One often-unstated purpose of education is to remove fear from students so that they can accomplish more in their professional and personal lives.
People often find themselves limited not by a lack of "natural" ability to do X, but rather by fears of what it might take to do X. For instance, people who fear math might have a hard time managing or planning their personal finances; and people who fear criticism might have a hard time getting feedback on their ideas.
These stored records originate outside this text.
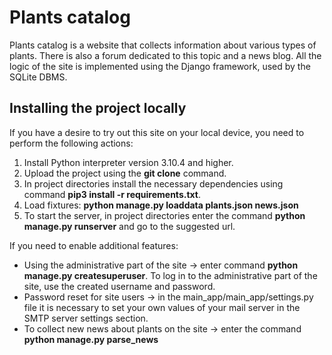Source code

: # Plants catalog
Plants catalog is a website that collects information about various types of plants. There is also a forum dedicated to this topic and a news blog. All the logic of the site is implemented using the Django framework, used by the SQLite DBMS.

## Installing the project locally
If you have a desire to try out this site on your local device, you need to perform the following actions:
1. Install Python interpreter version 3.10.4 and higher.
2. Upload the project using the **git clone** command.
3. In project directories install the necessary dependencies using command **pip3 install -r requirements.txt**.
4. Load fixtures: **python manage.py loaddata plants.json news.json**
5. To start the server, in project directories enter the command **python manage.py runserver** and go to the suggested url.

If you need to enable additional features:
- Using the administrative part of the site -> enter command **python manage.py createsuperuser**. To log in to the administrative part of the site, use the created username and password.
- Password reset for site users -> in the main_app/main_app/settings.py file it is necessary to set your own values of your mail server in the SMTP server settings section.
- To collect new news about plants on the site -> enter the command **python manage.py parse_news**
Let's focus on computer science education in particular. What's the purpose of, say, a university CS curriculum? Many professors would agree that it's not primarily to teach specific languages or technologies ("learn Python 2.7.1 with the NumPy module for numerical analysis and the PyMongo library to interface with MongoDB databases!"), since the specifics change so fast. Rather, a good CS education -- whether obtained in a university, online, or self-taught -- should remove crucial fears of using computers and computational thinking, and thus enable students to pick up new computer-related technologies on-demand.
Here are some typical undergraduate Computer Science courses, what fears I think they attempt to remove, and what they hopefully enable students to accomplish:
- Compilers, Programming Languages -- removes fears of learning new languages (both general-purpose and domain-specific), libraries, and other programming tools. Teaching students what programming languages are at a fundamental level and how they're implemented helps them pick the best ones for whatever tasks they're given in the future, or at least make the most out of the ones they're forced to use due to external constraints.
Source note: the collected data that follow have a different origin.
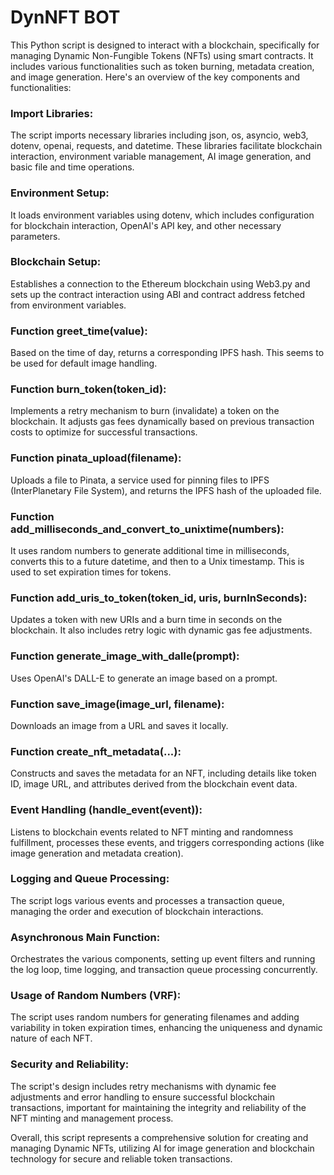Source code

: # DynNFT BOT

This Python script is designed to interact with a blockchain, specifically for managing Dynamic Non-Fungible Tokens (NFTs) using smart contracts.
It includes various functionalities such as token burning, metadata creation, and image generation.
Here's an overview of the key components and functionalities:

### Import Libraries:
The script imports necessary libraries including json, os, asyncio, web3, dotenv, openai, requests, and datetime.
These libraries facilitate blockchain interaction, environment variable management, AI image generation, and basic file and time operations.

### Environment Setup:
It loads environment variables using dotenv, which includes configuration for blockchain interaction, OpenAI's API key, and other necessary parameters.

### Blockchain Setup:
Establishes a connection to the Ethereum blockchain using Web3.py and sets up the contract interaction using ABI and contract address fetched from environment variables.

### Function greet_time(value):
Based on the time of day, returns a corresponding IPFS hash.
This seems to be used for default image handling.

### Function burn_token(token_id): 
Implements a retry mechanism to burn (invalidate) a token on the blockchain.
It adjusts gas fees dynamically based on previous transaction costs to optimize for successful transactions.

### Function pinata_upload(filename): 
Uploads a file to Pinata, a service used for pinning files to IPFS (InterPlanetary File System), and returns the IPFS hash of the uploaded file.

### Function add_milliseconds_and_convert_to_unixtime(numbers):
It uses random numbers to generate additional time in milliseconds, converts this to a future datetime, and then to a Unix timestamp.
This is used to set expiration times for tokens.

### Function add_uris_to_token(token_id, uris, burnInSeconds): 
Updates a token with new URIs and a burn time in seconds on the blockchain.
It also includes retry logic with dynamic gas fee adjustments.

### Function generate_image_with_dalle(prompt):
Uses OpenAI's DALL-E to generate an image based on a prompt.

### Function save_image(image_url, filename):
Downloads an image from a URL and saves it locally.

### Function create_nft_metadata(...): 
Constructs and saves the metadata for an NFT, including details like token ID, image URL, and attributes derived from the blockchain event data.

### Event Handling (handle_event(event)): 
Listens to blockchain events related to NFT minting and randomness fulfillment, processes these events, and triggers corresponding actions (like image generation and metadata creation).

### Logging and Queue Processing: 
The script logs various events and processes a transaction queue, managing the order and execution of blockchain interactions.

### Asynchronous Main Function: 
Orchestrates the various components, setting up event filters and running the log loop, time logging, and transaction queue processing concurrently.

### Usage of Random Numbers (VRF):
The script uses random numbers for generating filenames and adding variability in token expiration times, enhancing the uniqueness and dynamic nature of each NFT.

### Security and Reliability: 
The script's design includes retry mechanisms with dynamic fee adjustments and error handling to ensure successful blockchain transactions,
important for maintaining the integrity and reliability of the NFT minting and management process.

Overall, this script represents a comprehensive solution for creating and managing Dynamic NFTs, utilizing AI for image generation and blockchain technology for secure and reliable token transactions.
- Operating Systems, Distributed Systems, Networking -- removes fears of gross, grimy, low-level programming; of mucking around with installing, configuring, and debugging idiosyncratic libraries; and of assessing and tuning performance. This sort of "trial-by-fire" hands-on experience helps students develop grit, resilience, and persistence in pushing through difficult implementation and debugging challenges.
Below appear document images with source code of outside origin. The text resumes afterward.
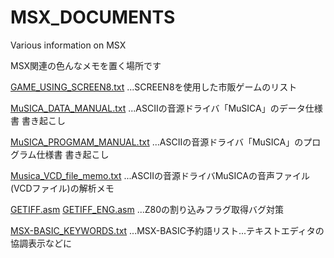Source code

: # MSX_DOCUMENTS
Various information on MSX

MSX関連の色んなメモを置く場所です

[GAME_USING_SCREEN8.txt][1]
...SCREEN8を使用した市販ゲームのリスト

[MuSICA_DATA_MANUAL.txt][2]
...ASCIIの音源ドライバ「MuSICA」のデータ仕様書 書き起こし

[MuSICA_PROGMAM_MANUAL.txt][3]
...ASCIIの音源ドライバ「MuSICA」のプログラム仕様書 書き起こし

[Musica_VCD_file_memo.txt][4]
...ASCIIの音源ドライバMuSICAの音声ファイル(VCDファイル)の解析メモ

[GETIFF.asm][5]
[GETIFF_ENG.asm][6]
...Z80の割り込みフラグ取得バグ対策

[MSX-BASIC_KEYWORDS.txt][7]
...MSX-BASIC予約語リスト...テキストエディタの協調表示などに

[1]:GAME_USING_SCREEN8.txt
[2]:MuSICA_DATA_MANUAL.txt
[3]:MuSICA_PROGMAM_MANUAL.txt
[4]:Musica_VCD_file_memo.txt
[5]:GETIFF.asm
[6]:GETIFF_ENG.asm
[7]:MSX-BASIC_KEYWORDS.txt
- Human-Computer Interaction -- removes fears of receiving design critiques from peers, supervisors, users, and other stakeholders. The experience of finding real user needs, designing, prototyping, running user studies, and continually iterating is useful in many sorts of creative work beyond programming.
- Algorithms, Theory of Computation -- removes fears of hard math, which turns students into more rigorous thinkers and clearer technical communicators.
- Data Mining, Machine Learning -- removes fears of wrestling with messy real-world data sets, which enables students to take an empirical data-driven approach in their work.
- Robotics, Embedded Systems -- removes fears of interfacing software with physical components and dealing with the noise and unpredictability of the physical world.
In sum, if you're teaching a course in the future, think about framing part of its contribution as "What fears am I trying to remove?"